To confirm the findings from the analysis on aldefluor fluorescence, and to identify which cell types in the islets from pregnant mice have increased ALDH activity, we performed immunostaining for ALDH and insulin on G9 mouse pancreas, since our data show the highest aldefluor fluorescence in G9 islets. G0 mouse pancreas was used as a control. We found that 4.5±0.7% of beta cells (identified by insulin staining) were positive for ALDH (Fig. 2A). In control G0 pancreas, although ALDH positivity was readily detected in some centroacinar and terminal ductal cells, we did not find any ALDH+ cells in the islets (Fig. 2B). These data suggest that aldefluor+ cells in the islets are predominantly beta cells.

We then aimed to examine the difference between ALDH+ beta cells and ALDH- beta cells. We first tested whether ALDH activity may relate to cell cycle activity, since it is well-known that beta cells substantially increase proliferation during pregnancy to increase beta cell mass in response to metabolic demand. Thus, we co-stained ALDH, insulin with a proliferation maker Ki-67, which labels all cells in G1, S and M phases of an active cell cycle. We found that 99.7±1.3% of ALDH+ beta cells were positive for Ki-67. Moreover, in all Ki-67+ beta cells, 32.5±2.2% were positive for ALDH (Fig. 2A-B). These data suggest that aldefluor+ cells in the islets are predominantly proliferating beta cells.

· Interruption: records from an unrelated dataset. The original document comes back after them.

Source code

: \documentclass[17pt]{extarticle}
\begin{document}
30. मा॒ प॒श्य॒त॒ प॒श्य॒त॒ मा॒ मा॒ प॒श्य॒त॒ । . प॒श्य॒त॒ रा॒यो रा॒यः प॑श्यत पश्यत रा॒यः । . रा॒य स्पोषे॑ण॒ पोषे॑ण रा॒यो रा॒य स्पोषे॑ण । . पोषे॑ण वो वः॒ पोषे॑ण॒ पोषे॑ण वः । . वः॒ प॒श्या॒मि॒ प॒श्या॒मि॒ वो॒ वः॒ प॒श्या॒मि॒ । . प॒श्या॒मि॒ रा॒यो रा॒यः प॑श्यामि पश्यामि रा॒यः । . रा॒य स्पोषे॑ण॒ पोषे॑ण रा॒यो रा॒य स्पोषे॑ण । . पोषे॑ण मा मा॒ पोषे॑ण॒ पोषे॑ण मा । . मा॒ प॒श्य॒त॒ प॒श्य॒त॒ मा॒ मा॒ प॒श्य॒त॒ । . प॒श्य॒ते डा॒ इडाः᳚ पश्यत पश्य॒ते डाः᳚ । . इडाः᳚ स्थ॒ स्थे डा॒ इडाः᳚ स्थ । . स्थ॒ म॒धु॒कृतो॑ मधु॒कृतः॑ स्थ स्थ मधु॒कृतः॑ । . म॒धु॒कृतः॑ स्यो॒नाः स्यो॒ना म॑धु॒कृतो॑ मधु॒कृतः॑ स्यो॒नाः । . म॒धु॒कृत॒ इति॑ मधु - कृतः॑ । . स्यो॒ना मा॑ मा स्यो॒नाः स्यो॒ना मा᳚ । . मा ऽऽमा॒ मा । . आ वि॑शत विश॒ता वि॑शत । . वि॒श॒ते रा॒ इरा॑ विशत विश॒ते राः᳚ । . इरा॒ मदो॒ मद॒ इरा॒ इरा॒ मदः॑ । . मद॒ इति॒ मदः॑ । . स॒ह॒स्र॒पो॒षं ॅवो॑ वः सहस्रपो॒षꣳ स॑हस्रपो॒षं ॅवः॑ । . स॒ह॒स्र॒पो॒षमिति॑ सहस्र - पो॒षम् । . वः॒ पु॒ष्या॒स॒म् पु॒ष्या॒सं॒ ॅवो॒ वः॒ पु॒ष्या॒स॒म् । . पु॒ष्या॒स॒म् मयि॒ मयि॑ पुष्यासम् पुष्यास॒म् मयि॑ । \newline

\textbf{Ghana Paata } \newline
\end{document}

To determine precisely at which phase of a cell cycle, beta cells activate ALDH activity and thus become aldeflour-positive, we co-stained ALDH, insulin with additional proliferation markers, phosphohistone 3 (PHH3, a marker for M-phase proliferating cells) and Bromodeoxyuridine (BrdU, a marker for S-phase proliferating cells). BrdU was given to the mice two hours prior to sacrifice, since 2 hours is not long enough for a beta cell in late S-phase to pass M phase, split, then pass G0 phase and enter G1 phase again. Only a cell that does so within 2 hours in the current setting may affect our interpretation of data. This is very unlikely to occur, according to previous work that has demonstrated long G0 phase for beta cells [34]–[36]. We did not detect PHH+ALDH+ beta cells (less than 0.5%) (Fig. 3A), suggesting that beta cells may lose ALDH activity when they ender M phase of a cell cycle.

Similarly, we detect very few BrdU+ALDH+ beta cells (1.25±0.2%) (Fig. 3B), suggesting that beta cells essentially loss ALDH activity when they ender S phase of a cell cycle. Taken together, our data suggest that beta cells activate ALDH and become Aldefluor+ when they enter G1-phase of active cell cycle, but may downregulate ALDH when they leave G1-phase and enter S phase. These findings were then summarized and illustrated in Fig. 4.